竜宮城でした、地獄でなくて。アニメ「平家物語」の感想

この年初から放送されていたアニメ「平家物語
アマゾンプライムで見ました。
FODなら最初から全話見れたみたい。

もうとても感動で、良いアニメだった!

平家物語だから、後半は、平家の一門が死んでいくばかりの悲しい展開しかないから、アニメではどうするのかと思ったけど、悲しいだけじゃない、幸せと喜びのある表現でした。心の動きも、一人一人の性格の違いも、悩み方も、とても丁寧に分かった。作画と物語を作った人はすごいなって思う。

しかも、平家物語は、もともと長い物語だからどうアニメにするのかとおもったけど、そこは上手にポイントだけまとめて背景にして、琵琶の精神的成長を中心にしてるから、飽きなかったし、美しい物語だった。ちょっと説明調な場面は、琵琶が琵琶を弾いて語る場面になって、あまり面倒くさくないようになっていた。

あらすじはこんな感じ。
平家物語を大筋でなぞってるけど、もちろんそのまま原作通りではない。主人公は、琵琶(びわ)という琵琶引きの子で、その子が、偶然で平家一門と仲良くなり、そして滅んでいく平家一門の運命に悲しみながら、生き残る運命の琵琶は、琵琶を弾いて平家のことを後世に語り継ぐと決意するという話。

琵琶が子供の時から一緒に育った平家の一門が、戦で苦しんで亡くなっていくのは悲しくて仕方なかったけど、同時に、琵琶が自分のできることを探して、語り継いで祈ることを決めるという物語の構成は、見ていてとても感動して励まされた。オープニングの歌の歌詞とも合っていた。

で、お題と関連して、羊文学のオープニングの一節、「最終回のストーリーは、初めから決まっていても~」という部分。人間である限り、人生の結論は決まっているけれど、どうしようもないこともあるけれど、というのが平家物語とぴったり合う歌詞だなって、励まして元気を貰える。


それに、平家物語は、もともと鎮魂の物語だから、琵琶が平家物語を作ったという結論に持っていく構成は、ちょうどぴったり。

琵琶と、平家一門の交流もよかったけど、徳子との人間関係も、話の中で後半の軸になっていて、生き残る二人の視点から滅びる平家一門が描かれることになっていた。
だからこそ、勇ましいとか悲しいだけじゃなくて、滅びる側と生き残る側の気持ちが深く描かれていた気がする。名前を後世に残したい、悲しい、生きたい、もう生きたくない、弔いたい、生き残ったけど伝えたい、とか。対比と受け答えがあって、ほんとに物語の一番の良さがあったと思う。

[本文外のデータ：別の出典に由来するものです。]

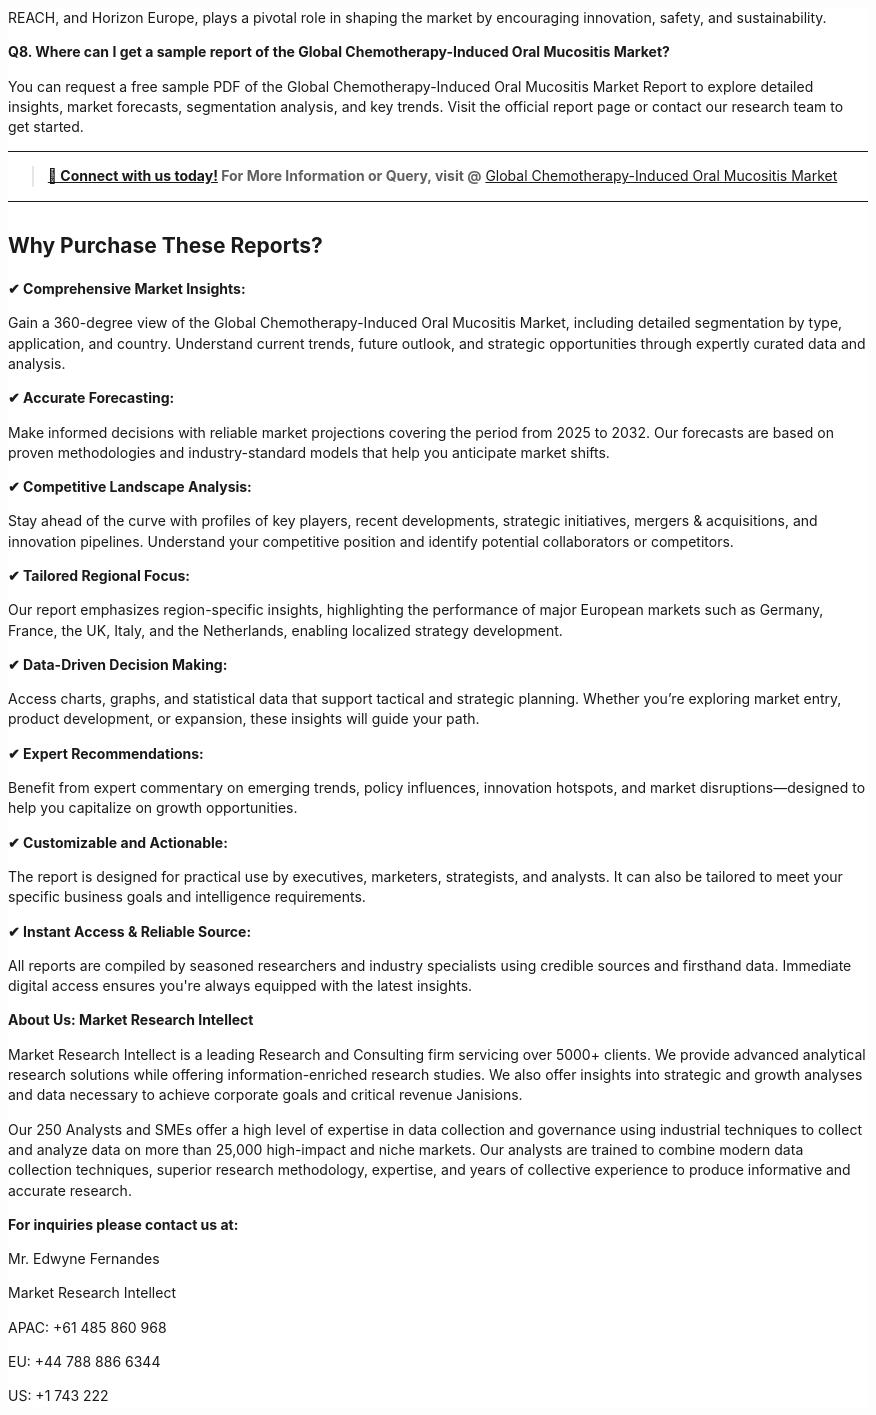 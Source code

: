 REACH, and Horizon Europe, plays a pivotal role in shaping the market by encouraging innovation, safety, and sustainability.</p><p><strong>Q8. Where can I get a sample report of the Global Chemotherapy-Induced Oral Mucositis Market?</strong></p><p>You can request a free sample PDF of the Global Chemotherapy-Induced Oral Mucositis Market Report to explore detailed insights, market forecasts, segmentation analysis, and key trends. Visit the official report page or contact our research team to get started.</p><hr /><blockquote><p><span class="font-[700]"><strong><a href="https://www.marketresearchintellect.com/product/chemotherapy-induced-oral-mucositis-market/?utm_source=Linkedin&utm_medium=019">📩 Connect with us today!</a> For More Information or Query, visit&nbsp;@</strong>&nbsp;</span><span class="font-[700]"><a href="https://www.marketresearchintellect.com/product/chemotherapy-induced-oral-mucositis-market/?utm_source=Linkedin&utm_medium=019" target="_blank" data-tracking-control-name="article-ssr-frontend-pulse_little-text-block" data-tracking-will-navigate="" data-test-link="">Global Chemotherapy-Induced Oral Mucositis Market</a></span></p></blockquote><hr /><h2>Why Purchase These Reports?</h2><p><strong>✔ Comprehensive Market Insights:</strong></p><p>Gain a 360-degree view of the Global Chemotherapy-Induced Oral Mucositis Market, including detailed segmentation by type, application, and country. Understand current trends, future outlook, and strategic opportunities through expertly curated data and analysis.</p><p><strong>✔ Accurate Forecasting:</strong></p><p>Make informed decisions with reliable market projections covering the period from 2025 to 2032. Our forecasts are based on proven methodologies and industry-standard models that help you anticipate market shifts.</p><p><strong>✔ Competitive Landscape Analysis:</strong></p><p>Stay ahead of the curve with profiles of key players, recent developments, strategic initiatives, mergers &amp; acquisitions, and innovation pipelines. Understand your competitive position and identify potential collaborators or competitors.</p><p><strong>✔ Tailored Regional Focus:</strong></p><p>Our report emphasizes region-specific insights, highlighting the performance of major European markets such as Germany, France, the UK, Italy, and the Netherlands, enabling localized strategy development.</p><p><strong>✔ Data-Driven Decision Making:</strong></p><p>Access charts, graphs, and statistical data that support tactical and strategic planning. Whether you&rsquo;re exploring market entry, product development, or expansion, these insights will guide your path.</p><p><strong>✔ Expert Recommendations:</strong></p><p>Benefit from expert commentary on emerging trends, policy influences, innovation hotspots, and market disruptions&mdash;designed to help you capitalize on growth opportunities.</p><p><strong>✔ Customizable and Actionable:</strong></p><p>The report is designed for practical use by executives, marketers, strategists, and analysts. It can also be tailored to meet your specific business goals and intelligence requirements.</p><p><strong>✔ Instant Access &amp; Reliable Source:</strong></p><p>All reports are compiled by seasoned researchers and industry specialists using credible sources and firsthand data. Immediate digital access ensures you're always equipped with the latest insights.</p><p><strong><span class="font-[700]">About Us: Market Research Intellect</span></strong></p><p><span class="">Market Research Intellect is a leading Research and Consulting firm servicing over 5000+ clients. We provide advanced analytical research solutions while offering information-enriched research studies.&nbsp;</span>We also offer insights into strategic and growth analyses and data necessary to achieve corporate goals and critical revenue Janisions.</p><p><span class="">Our 250 Analysts and SMEs offer a high level of expertise in data collection and governance using industrial techniques to collect and analyze data on more than 25,000 high-impact and niche markets. Our analysts are trained to combine modern data collection techniques, superior research methodology, expertise, and years of collective experience to produce informative and accurate research.</span></p><p><strong>For inquiries please contact us at:</strong></p><p>Mr. Edwyne Fernandes</p><p>Market Research Intellect</p><p>APAC: +61 485 860 968</p><p>EU: +44 788 886 6344</p><p>US: +1 743 222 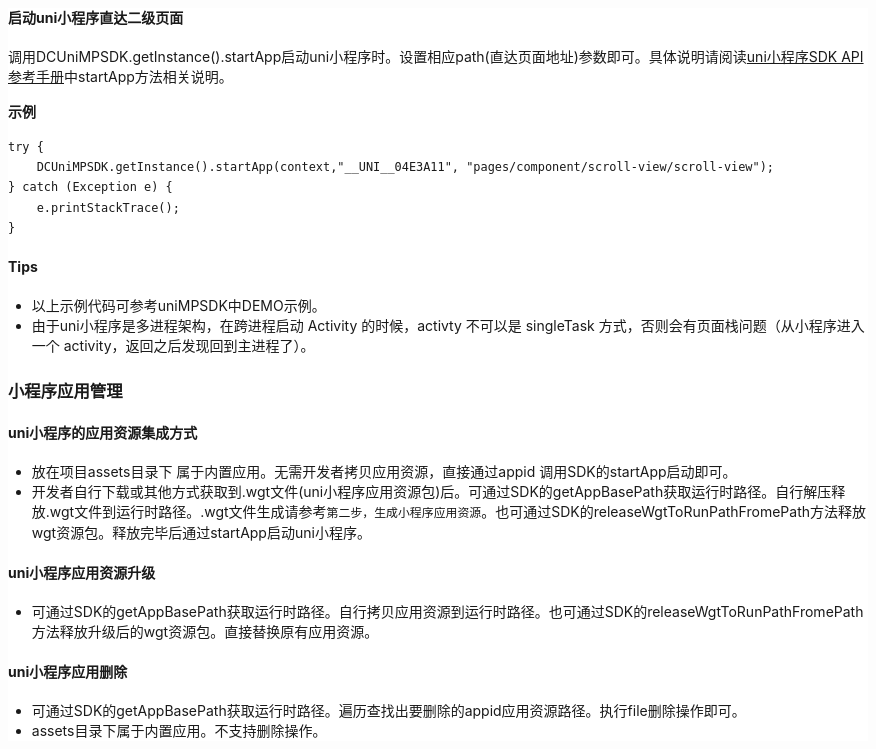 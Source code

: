 #### 启动uni小程序直达二级页面

调用DCUniMPSDK.getInstance().startApp启动uni小程序时。设置相应path(直达页面地址)参数即可。具体说明请阅读[uni小程序SDK API参考手册](https://ask.dcloud.net.cn/article/36984)中startApp方法相关说明。

**示例**

```
try {
	DCUniMPSDK.getInstance().startApp(context,"__UNI__04E3A11", "pages/component/scroll-view/scroll-view");
} catch (Exception e) {
	e.printStackTrace();
}
```

#### Tips

 - 以上示例代码可参考uniMPSDK中DEMO示例。
 - 由于uni小程序是多进程架构，在跨进程启动 Activity 的时候，activty 不可以是 singleTask 方式，否则会有页面栈问题（从小程序进入一个 activity，返回之后发现回到主进程了）。


### 小程序应用管理

#### uni小程序的应用资源集成方式

 - 放在项目assets目录下 属于内置应用。无需开发者拷贝应用资源，直接通过appid 调用SDK的startApp启动即可。
 - 开发者自行下载或其他方式获取到.wgt文件(uni小程序应用资源包)后。可通过SDK的getAppBasePath获取运行时路径。自行解压释放.wgt文件到运行时路径。.wgt文件生成请参考`第二步，生成小程序应用资源`。也可通过SDK的releaseWgtToRunPathFromePath方法释放wgt资源包。释放完毕后通过startApp启动uni小程序。

#### uni小程序应用资源升级

 - 可通过SDK的getAppBasePath获取运行时路径。自行拷贝应用资源到运行时路径。也可通过SDK的releaseWgtToRunPathFromePath方法释放升级后的wgt资源包。直接替换原有应用资源。

#### uni小程序应用删除

 - 可通过SDK的getAppBasePath获取运行时路径。遍历查找出要删除的appid应用资源路径。执行file删除操作即可。
 - assets目录下属于内置应用。不支持删除操作。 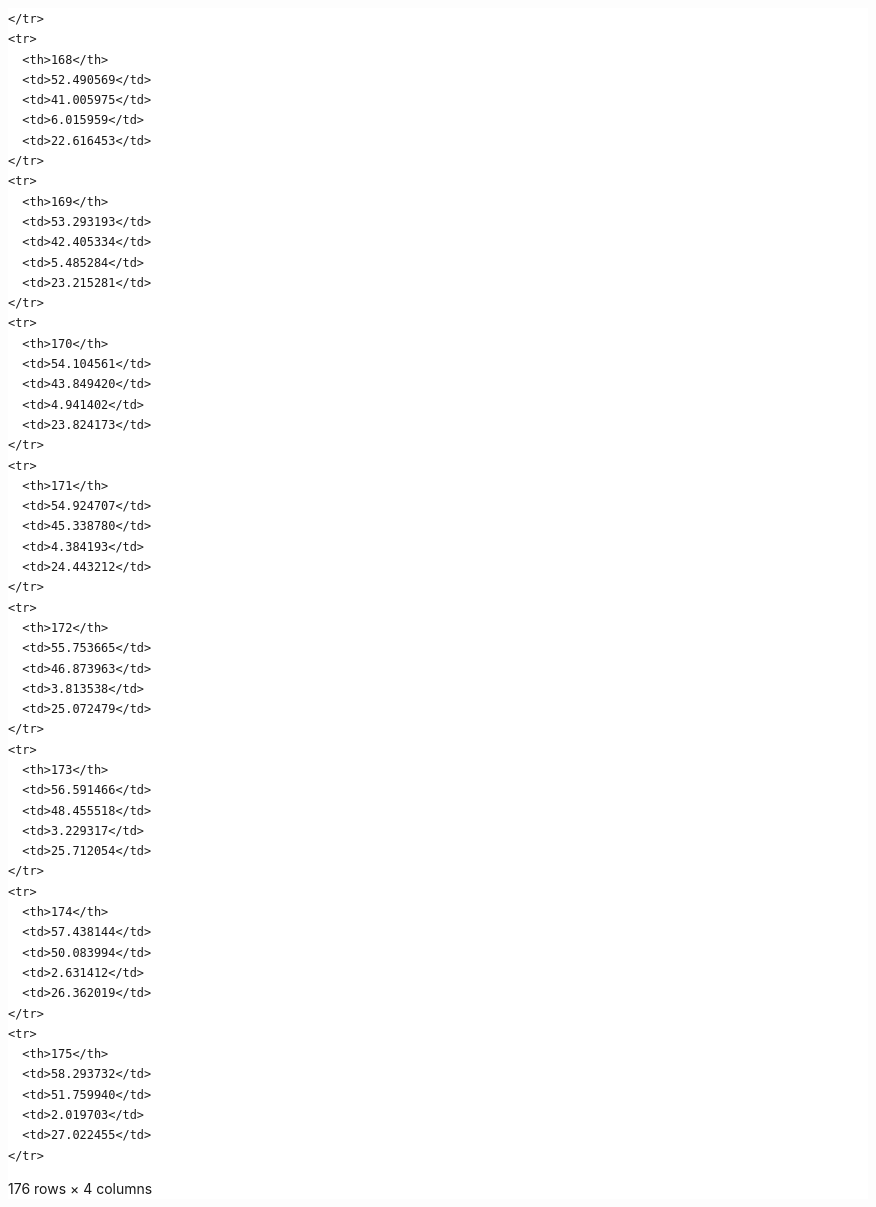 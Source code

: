     </tr>
    <tr>
      <th>168</th>
      <td>52.490569</td>
      <td>41.005975</td>
      <td>6.015959</td>
      <td>22.616453</td>
    </tr>
    <tr>
      <th>169</th>
      <td>53.293193</td>
      <td>42.405334</td>
      <td>5.485284</td>
      <td>23.215281</td>
    </tr>
    <tr>
      <th>170</th>
      <td>54.104561</td>
      <td>43.849420</td>
      <td>4.941402</td>
      <td>23.824173</td>
    </tr>
    <tr>
      <th>171</th>
      <td>54.924707</td>
      <td>45.338780</td>
      <td>4.384193</td>
      <td>24.443212</td>
    </tr>
    <tr>
      <th>172</th>
      <td>55.753665</td>
      <td>46.873963</td>
      <td>3.813538</td>
      <td>25.072479</td>
    </tr>
    <tr>
      <th>173</th>
      <td>56.591466</td>
      <td>48.455518</td>
      <td>3.229317</td>
      <td>25.712054</td>
    </tr>
    <tr>
      <th>174</th>
      <td>57.438144</td>
      <td>50.083994</td>
      <td>2.631412</td>
      <td>26.362019</td>
    </tr>
    <tr>
      <th>175</th>
      <td>58.293732</td>
      <td>51.759940</td>
      <td>2.019703</td>
      <td>27.022455</td>
    </tr>
  </tbody>
</table>
<p>176 rows × 4 columns</p>
</div>
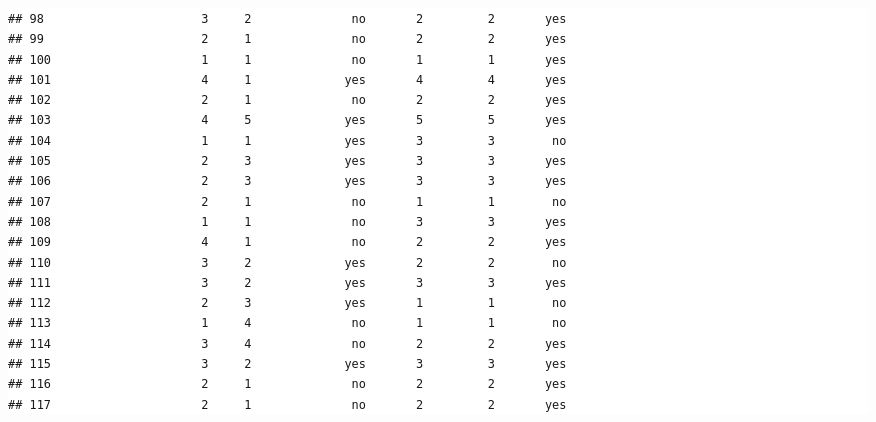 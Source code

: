     ## 98                      3     2              no       2         2       yes
    ## 99                      2     1              no       2         2       yes
    ## 100                     1     1              no       1         1       yes
    ## 101                     4     1             yes       4         4       yes
    ## 102                     2     1              no       2         2       yes
    ## 103                     4     5             yes       5         5       yes
    ## 104                     1     1             yes       3         3        no
    ## 105                     2     3             yes       3         3       yes
    ## 106                     2     3             yes       3         3       yes
    ## 107                     2     1              no       1         1        no
    ## 108                     1     1              no       3         3       yes
    ## 109                     4     1              no       2         2       yes
    ## 110                     3     2             yes       2         2        no
    ## 111                     3     2             yes       3         3       yes
    ## 112                     2     3             yes       1         1        no
    ## 113                     1     4              no       1         1        no
    ## 114                     3     4              no       2         2       yes
    ## 115                     3     2             yes       3         3       yes
    ## 116                     2     1              no       2         2       yes
    ## 117                     2     1              no       2         2       yes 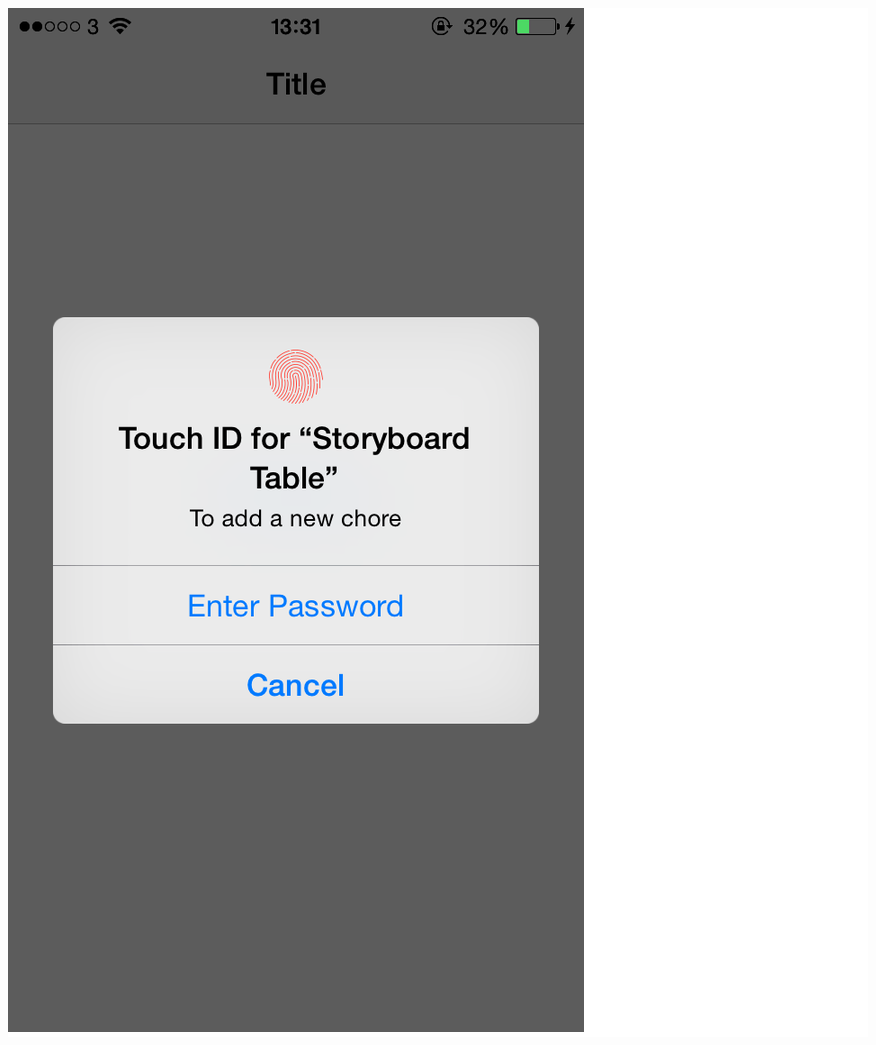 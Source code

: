 [![](touchid-images/image12.png "The Touch ID authentication alert")](touchid-images/image12.png#lightbox)
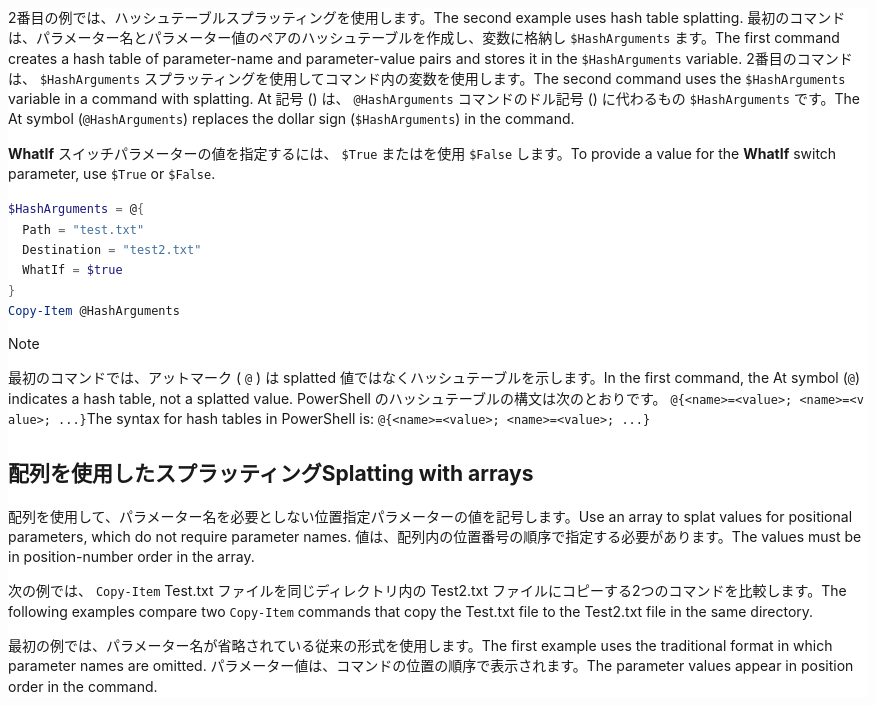 <span data-ttu-id="eb678-128">2番目の例では、ハッシュテーブルスプラッティングを使用します。</span><span class="sxs-lookup"><span data-stu-id="eb678-128">The second example uses hash table splatting.</span></span> <span data-ttu-id="eb678-129">最初のコマンドは、パラメーター名とパラメーター値のペアのハッシュテーブルを作成し、変数に格納し `$HashArguments` ます。</span><span class="sxs-lookup"><span data-stu-id="eb678-129">The first command creates a hash table of parameter-name and parameter-value pairs and stores it in the `$HashArguments` variable.</span></span> <span data-ttu-id="eb678-130">2番目のコマンドは、 `$HashArguments` スプラッティングを使用してコマンド内の変数を使用します。</span><span class="sxs-lookup"><span data-stu-id="eb678-130">The second command uses the `$HashArguments` variable in a command with splatting.</span></span> <span data-ttu-id="eb678-131">At 記号 () は、 `@HashArguments` コマンドのドル記号 () に代わるもの `$HashArguments` です。</span><span class="sxs-lookup"><span data-stu-id="eb678-131">The At symbol (`@HashArguments`) replaces the dollar sign (`$HashArguments`) in the command.</span></span>

<span data-ttu-id="eb678-132">**WhatIf** スイッチパラメーターの値を指定するには、 `$True` またはを使用 `$False` します。</span><span class="sxs-lookup"><span data-stu-id="eb678-132">To provide a value for the **WhatIf** switch parameter, use `$True` or `$False`.</span></span>

```powershell
$HashArguments = @{
  Path = "test.txt"
  Destination = "test2.txt"
  WhatIf = $true
}
Copy-Item @HashArguments
```

> [!NOTE]
> <span data-ttu-id="eb678-133">最初のコマンドでは、アットマーク ( `@` ) は splatted 値ではなくハッシュテーブルを示します。</span><span class="sxs-lookup"><span data-stu-id="eb678-133">In the first command, the At symbol (`@`) indicates a hash table, not a splatted value.</span></span> <span data-ttu-id="eb678-134">PowerShell のハッシュテーブルの構文は次のとおりです。 `@{<name>=<value>; <name>=<value>; ...}`</span><span class="sxs-lookup"><span data-stu-id="eb678-134">The syntax for hash tables in PowerShell is: `@{<name>=<value>; <name>=<value>; ...}`</span></span>

## <a name="splatting-with-arrays"></a><span data-ttu-id="eb678-135">配列を使用したスプラッティング</span><span class="sxs-lookup"><span data-stu-id="eb678-135">Splatting with arrays</span></span>

<span data-ttu-id="eb678-136">配列を使用して、パラメーター名を必要としない位置指定パラメーターの値を記号します。</span><span class="sxs-lookup"><span data-stu-id="eb678-136">Use an array to splat values for positional parameters, which do not require parameter names.</span></span> <span data-ttu-id="eb678-137">値は、配列内の位置番号の順序で指定する必要があります。</span><span class="sxs-lookup"><span data-stu-id="eb678-137">The values must be in position-number order in the array.</span></span>

<span data-ttu-id="eb678-138">次の例では、 `Copy-Item` Test.txt ファイルを同じディレクトリ内の Test2.txt ファイルにコピーする2つのコマンドを比較します。</span><span class="sxs-lookup"><span data-stu-id="eb678-138">The following examples compare two `Copy-Item` commands that copy the Test.txt file to the Test2.txt file in the same directory.</span></span>

<span data-ttu-id="eb678-139">最初の例では、パラメーター名が省略されている従来の形式を使用します。</span><span class="sxs-lookup"><span data-stu-id="eb678-139">The first example uses the traditional format in which parameter names are omitted.</span></span> <span data-ttu-id="eb678-140">パラメーター値は、コマンドの位置の順序で表示されます。</span><span class="sxs-lookup"><span data-stu-id="eb678-140">The parameter values appear in position order in the command.</span></span>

で、なんで地獄かというと、清盛は地獄に行ったみたいな話だけど、維盛も地獄を恐れていたけど、話の最後は、そんな怖くない。竜宮城があるよって安徳天皇と一緒に海に入水するときのセリフ。
琵琶は死んだ人の魂が見える設定なんだけど、みんな一門が集まって幸せにしているから、竜宮城になぞらえた。竜宮城にいるわけじゃないけど、諸行無常で、一応、さいごは極楽浄土ってことなのかな。悲しいけど、ハッピーエンド。

なんか、インサイドヘッドのカナシミとヨロコビが表裏一体のことを思い出す。

みなさんおすすめ。

さいごに、このアニメの構成と絵を描いた人はすごいなって思った。監督は、山田尚子、脚本は吉田玲子。スタジオsaruというところだそうだ。平家物語をとてもうまく現代的に書き直していると思う。現代の人が見て楽しんで感動できる話になってる。ありがとうございました。

ちょうど、ふたりの制作の様子と考えをまとめた本が出ている。読んでみます。